Figure 2: Closed die or impression die-forging from starting point until finish [5] 

 
 

Table 1: Temperature range for various process [5] 
 

Process Ratio of processing temperature and meting point (Tp/Tm) 

Cold working < 0.3 
Warm working 0.3-0.5 
Hot working >0.5 

 
 

Meanwhile, hot forging is performed above the softening temperature where the strain hardening is released 
during this stage the grain transform from a uniaxial shape become spherical shape. This condition will make the 
material flow easier and the forging force become lower. The workpiece usually large and bulk in shape and this hot 
forging process usually for the semi-finished product that need to be processed further. The disadvantage of this 
process is the oxidation at the surface during cooling process. This process is required to be processed in a faster way 
to avoid an excessive oxidation. As a guideline, for any metal workpiece, the range of the working temperature is 
shown in the Table 1. The range is displayed as a ratio over the melting temperature Tm. 

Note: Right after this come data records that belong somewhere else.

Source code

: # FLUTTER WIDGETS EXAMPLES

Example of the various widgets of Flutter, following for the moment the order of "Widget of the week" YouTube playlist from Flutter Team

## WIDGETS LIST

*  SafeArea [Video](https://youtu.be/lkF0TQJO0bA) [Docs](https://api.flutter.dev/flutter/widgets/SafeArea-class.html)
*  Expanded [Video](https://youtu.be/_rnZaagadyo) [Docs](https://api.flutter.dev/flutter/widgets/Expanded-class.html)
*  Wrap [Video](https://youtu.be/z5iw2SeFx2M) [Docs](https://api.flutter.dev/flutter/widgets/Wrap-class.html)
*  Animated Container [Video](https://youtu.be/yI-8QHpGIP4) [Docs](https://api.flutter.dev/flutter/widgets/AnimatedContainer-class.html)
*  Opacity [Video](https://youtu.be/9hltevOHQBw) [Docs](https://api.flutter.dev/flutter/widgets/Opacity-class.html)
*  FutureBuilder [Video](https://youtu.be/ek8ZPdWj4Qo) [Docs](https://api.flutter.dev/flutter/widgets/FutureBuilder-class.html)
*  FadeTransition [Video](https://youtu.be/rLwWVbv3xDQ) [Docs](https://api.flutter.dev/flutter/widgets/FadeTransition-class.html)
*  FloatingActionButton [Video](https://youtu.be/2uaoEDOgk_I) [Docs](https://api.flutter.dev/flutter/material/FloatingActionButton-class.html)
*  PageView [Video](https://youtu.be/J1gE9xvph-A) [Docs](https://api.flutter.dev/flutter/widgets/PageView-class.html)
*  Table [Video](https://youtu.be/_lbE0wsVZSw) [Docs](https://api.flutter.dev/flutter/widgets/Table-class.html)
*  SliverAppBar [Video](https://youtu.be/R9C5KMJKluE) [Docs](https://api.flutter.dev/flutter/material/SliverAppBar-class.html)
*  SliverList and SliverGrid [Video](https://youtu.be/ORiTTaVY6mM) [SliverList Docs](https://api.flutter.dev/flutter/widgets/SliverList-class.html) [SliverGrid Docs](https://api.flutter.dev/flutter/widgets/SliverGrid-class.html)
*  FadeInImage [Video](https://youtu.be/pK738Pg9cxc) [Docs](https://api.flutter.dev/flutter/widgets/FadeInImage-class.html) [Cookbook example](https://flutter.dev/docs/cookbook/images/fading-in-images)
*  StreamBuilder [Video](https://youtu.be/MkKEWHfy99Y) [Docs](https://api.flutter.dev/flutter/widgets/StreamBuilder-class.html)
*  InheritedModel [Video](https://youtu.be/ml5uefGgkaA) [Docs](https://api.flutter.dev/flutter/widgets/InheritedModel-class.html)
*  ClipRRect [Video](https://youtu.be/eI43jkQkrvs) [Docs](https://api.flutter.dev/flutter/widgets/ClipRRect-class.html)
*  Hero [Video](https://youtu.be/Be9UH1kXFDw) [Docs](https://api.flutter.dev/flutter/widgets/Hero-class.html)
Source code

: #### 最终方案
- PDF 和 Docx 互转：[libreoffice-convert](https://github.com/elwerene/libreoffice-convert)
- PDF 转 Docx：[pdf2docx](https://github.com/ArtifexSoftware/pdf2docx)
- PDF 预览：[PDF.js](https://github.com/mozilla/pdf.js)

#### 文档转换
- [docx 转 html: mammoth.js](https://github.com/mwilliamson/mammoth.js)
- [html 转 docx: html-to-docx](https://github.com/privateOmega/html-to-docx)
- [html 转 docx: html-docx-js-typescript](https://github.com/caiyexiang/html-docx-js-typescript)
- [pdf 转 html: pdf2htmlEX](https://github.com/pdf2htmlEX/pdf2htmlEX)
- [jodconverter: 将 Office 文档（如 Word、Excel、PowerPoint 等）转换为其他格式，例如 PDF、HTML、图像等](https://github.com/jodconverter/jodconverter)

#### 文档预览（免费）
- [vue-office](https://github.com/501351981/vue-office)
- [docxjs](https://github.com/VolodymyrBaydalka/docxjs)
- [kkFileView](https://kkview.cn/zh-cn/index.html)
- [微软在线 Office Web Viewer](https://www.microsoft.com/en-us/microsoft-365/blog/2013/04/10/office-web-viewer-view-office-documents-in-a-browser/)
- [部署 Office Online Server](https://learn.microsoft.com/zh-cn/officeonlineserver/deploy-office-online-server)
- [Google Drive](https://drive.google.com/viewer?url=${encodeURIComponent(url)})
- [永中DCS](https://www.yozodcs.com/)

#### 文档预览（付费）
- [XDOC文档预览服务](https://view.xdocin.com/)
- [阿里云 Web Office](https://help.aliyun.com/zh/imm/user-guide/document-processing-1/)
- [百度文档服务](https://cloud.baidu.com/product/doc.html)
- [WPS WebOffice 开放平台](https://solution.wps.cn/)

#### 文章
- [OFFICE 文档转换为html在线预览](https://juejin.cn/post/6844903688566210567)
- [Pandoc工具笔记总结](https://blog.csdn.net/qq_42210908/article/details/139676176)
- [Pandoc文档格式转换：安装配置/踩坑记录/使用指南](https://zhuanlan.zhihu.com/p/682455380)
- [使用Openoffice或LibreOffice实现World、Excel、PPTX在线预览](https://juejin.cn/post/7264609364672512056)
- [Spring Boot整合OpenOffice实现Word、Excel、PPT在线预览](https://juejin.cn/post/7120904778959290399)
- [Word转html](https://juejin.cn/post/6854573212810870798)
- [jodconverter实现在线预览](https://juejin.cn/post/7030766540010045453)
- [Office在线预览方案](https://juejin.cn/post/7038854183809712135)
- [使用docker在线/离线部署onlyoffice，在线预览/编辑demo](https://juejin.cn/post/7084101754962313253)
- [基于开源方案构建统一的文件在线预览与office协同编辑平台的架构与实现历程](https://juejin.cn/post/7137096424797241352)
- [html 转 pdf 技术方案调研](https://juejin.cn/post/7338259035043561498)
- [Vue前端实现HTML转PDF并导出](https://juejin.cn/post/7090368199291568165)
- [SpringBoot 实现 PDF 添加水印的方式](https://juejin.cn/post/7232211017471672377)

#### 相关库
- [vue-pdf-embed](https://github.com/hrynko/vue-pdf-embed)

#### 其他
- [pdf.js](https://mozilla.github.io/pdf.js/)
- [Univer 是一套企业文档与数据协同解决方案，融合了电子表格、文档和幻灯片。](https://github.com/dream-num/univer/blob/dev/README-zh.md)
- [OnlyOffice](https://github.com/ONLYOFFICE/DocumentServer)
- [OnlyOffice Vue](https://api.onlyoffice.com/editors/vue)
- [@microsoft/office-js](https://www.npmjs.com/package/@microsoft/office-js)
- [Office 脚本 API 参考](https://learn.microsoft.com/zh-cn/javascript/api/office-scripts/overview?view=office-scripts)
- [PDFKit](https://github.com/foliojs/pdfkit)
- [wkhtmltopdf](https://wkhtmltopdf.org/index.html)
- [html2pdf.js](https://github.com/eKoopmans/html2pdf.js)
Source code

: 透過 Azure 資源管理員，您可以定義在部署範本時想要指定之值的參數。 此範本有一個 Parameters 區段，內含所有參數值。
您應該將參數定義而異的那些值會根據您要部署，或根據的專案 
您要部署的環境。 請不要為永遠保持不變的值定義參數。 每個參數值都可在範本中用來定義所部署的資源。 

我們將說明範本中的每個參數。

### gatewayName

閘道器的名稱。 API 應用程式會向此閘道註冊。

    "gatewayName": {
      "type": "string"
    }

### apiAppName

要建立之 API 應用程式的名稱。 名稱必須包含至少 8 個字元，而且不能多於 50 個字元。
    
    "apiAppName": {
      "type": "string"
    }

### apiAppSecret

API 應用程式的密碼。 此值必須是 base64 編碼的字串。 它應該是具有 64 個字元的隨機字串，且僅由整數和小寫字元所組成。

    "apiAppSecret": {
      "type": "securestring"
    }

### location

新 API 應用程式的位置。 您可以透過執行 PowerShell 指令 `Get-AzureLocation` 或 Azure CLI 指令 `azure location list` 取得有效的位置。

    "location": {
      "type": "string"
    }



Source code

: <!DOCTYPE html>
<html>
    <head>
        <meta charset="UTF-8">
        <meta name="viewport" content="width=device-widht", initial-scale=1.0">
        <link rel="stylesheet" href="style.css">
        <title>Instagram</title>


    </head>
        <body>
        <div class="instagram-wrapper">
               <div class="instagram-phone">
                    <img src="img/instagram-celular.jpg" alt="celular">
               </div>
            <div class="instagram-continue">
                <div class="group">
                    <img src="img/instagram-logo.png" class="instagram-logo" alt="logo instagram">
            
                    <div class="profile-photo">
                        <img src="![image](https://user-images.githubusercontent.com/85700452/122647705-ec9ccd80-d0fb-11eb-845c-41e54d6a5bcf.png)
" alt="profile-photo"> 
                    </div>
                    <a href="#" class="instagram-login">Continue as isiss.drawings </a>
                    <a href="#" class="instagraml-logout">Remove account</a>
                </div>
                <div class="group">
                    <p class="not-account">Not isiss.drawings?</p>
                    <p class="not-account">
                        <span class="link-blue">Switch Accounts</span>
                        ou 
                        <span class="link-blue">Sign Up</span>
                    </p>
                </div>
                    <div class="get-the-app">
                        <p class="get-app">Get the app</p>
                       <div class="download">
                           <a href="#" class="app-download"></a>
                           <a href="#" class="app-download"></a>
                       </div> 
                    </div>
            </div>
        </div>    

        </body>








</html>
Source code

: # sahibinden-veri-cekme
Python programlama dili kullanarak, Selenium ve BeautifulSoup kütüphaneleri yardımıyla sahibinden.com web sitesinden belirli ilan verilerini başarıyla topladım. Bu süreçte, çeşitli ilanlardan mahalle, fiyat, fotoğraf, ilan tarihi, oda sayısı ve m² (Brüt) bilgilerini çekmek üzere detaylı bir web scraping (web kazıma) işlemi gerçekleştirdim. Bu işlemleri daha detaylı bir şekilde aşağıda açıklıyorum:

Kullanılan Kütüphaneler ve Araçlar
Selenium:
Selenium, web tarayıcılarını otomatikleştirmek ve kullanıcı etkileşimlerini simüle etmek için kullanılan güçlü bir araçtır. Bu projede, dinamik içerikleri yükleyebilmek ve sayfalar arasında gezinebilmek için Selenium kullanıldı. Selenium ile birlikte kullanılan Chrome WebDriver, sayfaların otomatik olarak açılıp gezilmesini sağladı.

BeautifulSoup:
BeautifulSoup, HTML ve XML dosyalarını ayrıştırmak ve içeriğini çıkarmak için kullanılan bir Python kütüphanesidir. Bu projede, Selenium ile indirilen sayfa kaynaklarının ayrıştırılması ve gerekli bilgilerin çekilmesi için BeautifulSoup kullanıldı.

In term of the type of power that pushes the forged material, there are two main group of forging machine: 
hammer or drop forging and press forging. Hammer forging work by hammering the workpiece with an instant 
impact. One of the method is utilizing the gravity hence the name is drop forging. The load is so sudden which act 
as an impact load. This process consequently is became faster but with the disadvantage that this mechanism is only 
applicable for a relatively smaller workpiece due to the limitation in the forging force. Press forging in the other side 
is using hydraulic press mechanism. The process is slower than hammer forging but in term of power capability 
multiple times higher than hammering. It can forge a large and bulk workpiece. In conclusion, depend on the 
requirement, both have advantages and disadvantages. For a demand of a large quantity product, time is very crucial. 
Only hammering can fulfil the criteria of an economically process. 
 
2.2 Characteristic of Rotary Forging 
Rotary forging was originated in Japan. Japan has been extensively developed research about rotary forging in almost 
every aspect. They investigated the performance of the machine, characteristic of stress strain behaviour, the accuracy 
of the forging process [6], the behaviour of the surface interaction between dies and workpiece. The research was 
backed up by the private sector as well as the support from the government. As the leader, Japan utilize this forging 
method in almost every sector of metal industry and give a significant contribution to their economy. 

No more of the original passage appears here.